- [Your objective] Print out the data below in full, exactly as written.

Study material Start Marker

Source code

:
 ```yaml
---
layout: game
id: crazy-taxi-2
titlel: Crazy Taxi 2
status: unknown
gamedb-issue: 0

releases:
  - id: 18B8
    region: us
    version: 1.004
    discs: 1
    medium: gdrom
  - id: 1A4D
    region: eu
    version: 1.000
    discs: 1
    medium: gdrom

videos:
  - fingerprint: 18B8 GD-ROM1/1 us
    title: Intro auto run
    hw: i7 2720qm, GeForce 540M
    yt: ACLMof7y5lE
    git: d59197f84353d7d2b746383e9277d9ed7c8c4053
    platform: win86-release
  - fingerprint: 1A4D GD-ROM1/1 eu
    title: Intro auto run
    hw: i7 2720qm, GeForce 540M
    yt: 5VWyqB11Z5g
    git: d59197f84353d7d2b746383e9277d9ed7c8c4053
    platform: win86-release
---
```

Study material End Marker

- [Exercise result]
Source code

:
 ```yaml
---
layout: game
id: crazy-taxi-2
titlel: Crazy Taxi 2
status: unknown
gamedb-issue: 0

releases:
  - id: 18B8
    region: us
    version: 1.004
    discs: 1
    medium: gdrom
  - id: 1A4D
    region: eu
    version: 1.000
    discs: 1
    medium: gdrom

videos:
  - fingerprint: 18B8 GD-ROM1/1 us
    title: Intro auto run
    hw: i7 2720qm, GeForce 540M
    yt: ACLMof7y5lE
    git: d59197f84353d7d2b746383e9277d9ed7c8c4053
    platform: win86-release
  - fingerprint: 1A4D GD-ROM1/1 eu
    title: Intro auto run
    hw: i7 2720qm, GeForce 540M
    yt: 5VWyqB11Z5g
    git: d59197f84353d7d2b746383e9277d9ed7c8c4053
    platform: win86-release
---
```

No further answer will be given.